### Problem description
Reproduce the whole listing, keeping every character the same.

### Records provided
───

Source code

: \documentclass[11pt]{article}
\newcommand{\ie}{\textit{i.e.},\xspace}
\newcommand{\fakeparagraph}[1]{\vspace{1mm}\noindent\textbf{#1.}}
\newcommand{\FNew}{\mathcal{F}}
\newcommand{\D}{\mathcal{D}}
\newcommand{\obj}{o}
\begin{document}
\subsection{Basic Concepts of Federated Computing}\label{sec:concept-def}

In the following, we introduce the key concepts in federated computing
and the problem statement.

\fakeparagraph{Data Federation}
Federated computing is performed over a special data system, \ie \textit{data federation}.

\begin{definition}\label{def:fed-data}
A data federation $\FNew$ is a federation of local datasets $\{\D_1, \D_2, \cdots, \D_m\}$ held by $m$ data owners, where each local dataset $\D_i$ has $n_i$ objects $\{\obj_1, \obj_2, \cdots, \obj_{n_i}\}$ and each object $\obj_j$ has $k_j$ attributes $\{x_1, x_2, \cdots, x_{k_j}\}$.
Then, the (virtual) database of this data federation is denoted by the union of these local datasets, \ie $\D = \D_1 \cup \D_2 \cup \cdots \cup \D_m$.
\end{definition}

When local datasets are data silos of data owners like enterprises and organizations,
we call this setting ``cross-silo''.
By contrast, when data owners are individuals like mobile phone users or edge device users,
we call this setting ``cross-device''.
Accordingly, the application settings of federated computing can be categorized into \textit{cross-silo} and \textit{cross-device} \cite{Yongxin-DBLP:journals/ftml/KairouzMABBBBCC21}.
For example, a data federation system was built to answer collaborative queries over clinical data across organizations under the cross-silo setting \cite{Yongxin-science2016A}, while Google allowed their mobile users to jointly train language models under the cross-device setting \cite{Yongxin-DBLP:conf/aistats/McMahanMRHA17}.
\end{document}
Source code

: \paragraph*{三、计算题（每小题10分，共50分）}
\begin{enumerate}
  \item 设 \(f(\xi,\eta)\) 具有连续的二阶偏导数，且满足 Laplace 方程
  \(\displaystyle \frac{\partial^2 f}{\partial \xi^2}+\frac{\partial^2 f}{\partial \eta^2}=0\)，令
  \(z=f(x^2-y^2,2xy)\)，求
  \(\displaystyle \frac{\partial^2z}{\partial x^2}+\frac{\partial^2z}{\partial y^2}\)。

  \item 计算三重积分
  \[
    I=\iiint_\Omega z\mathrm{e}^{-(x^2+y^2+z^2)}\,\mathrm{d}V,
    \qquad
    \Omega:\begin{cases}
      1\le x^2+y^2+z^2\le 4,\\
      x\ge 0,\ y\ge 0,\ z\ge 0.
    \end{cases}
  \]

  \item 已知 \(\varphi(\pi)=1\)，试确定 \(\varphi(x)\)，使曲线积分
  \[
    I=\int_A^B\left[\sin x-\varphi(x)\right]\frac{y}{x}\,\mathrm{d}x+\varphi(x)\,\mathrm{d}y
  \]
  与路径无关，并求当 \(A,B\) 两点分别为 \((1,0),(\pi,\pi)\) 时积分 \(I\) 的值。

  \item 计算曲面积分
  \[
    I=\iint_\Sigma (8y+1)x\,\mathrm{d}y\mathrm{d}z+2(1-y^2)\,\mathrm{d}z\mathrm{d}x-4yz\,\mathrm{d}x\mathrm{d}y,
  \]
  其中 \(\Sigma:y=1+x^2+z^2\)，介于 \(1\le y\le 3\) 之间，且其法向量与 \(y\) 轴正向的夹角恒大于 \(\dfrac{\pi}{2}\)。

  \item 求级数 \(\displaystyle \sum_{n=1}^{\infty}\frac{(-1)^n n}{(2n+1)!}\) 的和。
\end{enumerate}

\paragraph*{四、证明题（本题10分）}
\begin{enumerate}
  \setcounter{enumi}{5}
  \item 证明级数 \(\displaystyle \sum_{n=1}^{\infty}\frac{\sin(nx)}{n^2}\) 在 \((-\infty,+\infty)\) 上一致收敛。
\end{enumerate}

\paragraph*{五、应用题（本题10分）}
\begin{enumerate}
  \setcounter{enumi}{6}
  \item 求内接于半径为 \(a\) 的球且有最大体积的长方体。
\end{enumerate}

───

### Expected answer
Source code

: \documentclass[11pt]{article}
\newcommand{\ie}{\textit{i.e.},\xspace}
\newcommand{\fakeparagraph}[1]{\vspace{1mm}\noindent\textbf{#1.}}
\newcommand{\FNew}{\mathcal{F}}
\newcommand{\D}{\mathcal{D}}
\newcommand{\obj}{o}
\begin{document}
\subsection{Basic Concepts of Federated Computing}\label{sec:concept-def}

In the following, we introduce the key concepts in federated computing
and the problem statement.

\fakeparagraph{Data Federation}
Federated computing is performed over a special data system, \ie \textit{data federation}.

\begin{definition}\label{def:fed-data}
A data federation $\FNew$ is a federation of local datasets $\{\D_1, \D_2, \cdots, \D_m\}$ held by $m$ data owners, where each local dataset $\D_i$ has $n_i$ objects $\{\obj_1, \obj_2, \cdots, \obj_{n_i}\}$ and each object $\obj_j$ has $k_j$ attributes $\{x_1, x_2, \cdots, x_{k_j}\}$.
Then, the (virtual) database of this data federation is denoted by the union of these local datasets, \ie $\D = \D_1 \cup \D_2 \cup \cdots \cup \D_m$.
\end{definition}

When local datasets are data silos of data owners like enterprises and organizations,
we call this setting ``cross-silo''.
By contrast, when data owners are individuals like mobile phone users or edge device users,
we call this setting ``cross-device''.
Accordingly, the application settings of federated computing can be categorized into \textit{cross-silo} and \textit{cross-device} \cite{Yongxin-DBLP:journals/ftml/KairouzMABBBBCC21}.
For example, a data federation system was built to answer collaborative queries over clinical data across organizations under the cross-silo setting \cite{Yongxin-science2016A}, while Google allowed their mobile users to jointly train language models under the cross-device setting \cite{Yongxin-DBLP:conf/aistats/McMahanMRHA17}.
\end{document}
Source code

: \paragraph*{三、计算题（每小题10分，共50分）}
\begin{enumerate}
  \item 设 \(f(\xi,\eta)\) 具有连续的二阶偏导数，且满足 Laplace 方程
  \(\displaystyle \frac{\partial^2 f}{\partial \xi^2}+\frac{\partial^2 f}{\partial \eta^2}=0\)，令
  \(z=f(x^2-y^2,2xy)\)，求
  \(\displaystyle \frac{\partial^2z}{\partial x^2}+\frac{\partial^2z}{\partial y^2}\)。

  \item 计算三重积分
  \[
    I=\iiint_\Omega z\mathrm{e}^{-(x^2+y^2+z^2)}\,\mathrm{d}V,
    \qquad
    \Omega:\begin{cases}
      1\le x^2+y^2+z^2\le 4,\\
      x\ge 0,\ y\ge 0,\ z\ge 0.
    \end{cases}
  \]

  \item 已知 \(\varphi(\pi)=1\)，试确定 \(\varphi(x)\)，使曲线积分
  \[
    I=\int_A^B\left[\sin x-\varphi(x)\right]\frac{y}{x}\,\mathrm{d}x+\varphi(x)\,\mathrm{d}y
  \]
  与路径无关，并求当 \(A,B\) 两点分别为 \((1,0),(\pi,\pi)\) 时积分 \(I\) 的值。

  \item 计算曲面积分
  \[
    I=\iint_\Sigma (8y+1)x\,\mathrm{d}y\mathrm{d}z+2(1-y^2)\,\mathrm{d}z\mathrm{d}x-4yz\,\mathrm{d}x\mathrm{d}y,
  \]
  其中 \(\Sigma:y=1+x^2+z^2\)，介于 \(1\le y\le 3\) 之间，且其法向量与 \(y\) 轴正向的夹角恒大于 \(\dfrac{\pi}{2}\)。

  \item 求级数 \(\displaystyle \sum_{n=1}^{\infty}\frac{(-1)^n n}{(2n+1)!}\) 的和。
\end{enumerate}

\paragraph*{四、证明题（本题10分）}
\begin{enumerate}
  \setcounter{enumi}{5}
  \item 证明级数 \(\displaystyle \sum_{n=1}^{\infty}\frac{\sin(nx)}{n^2}\) 在 \((-\infty,+\infty)\) 上一致收敛。
\end{enumerate}

\paragraph*{五、应用题（本题10分）}
\begin{enumerate}
  \setcounter{enumi}{6}
  \item 求内接于半径为 \(a\) 的球且有最大体积的长方体。
\end{enumerate}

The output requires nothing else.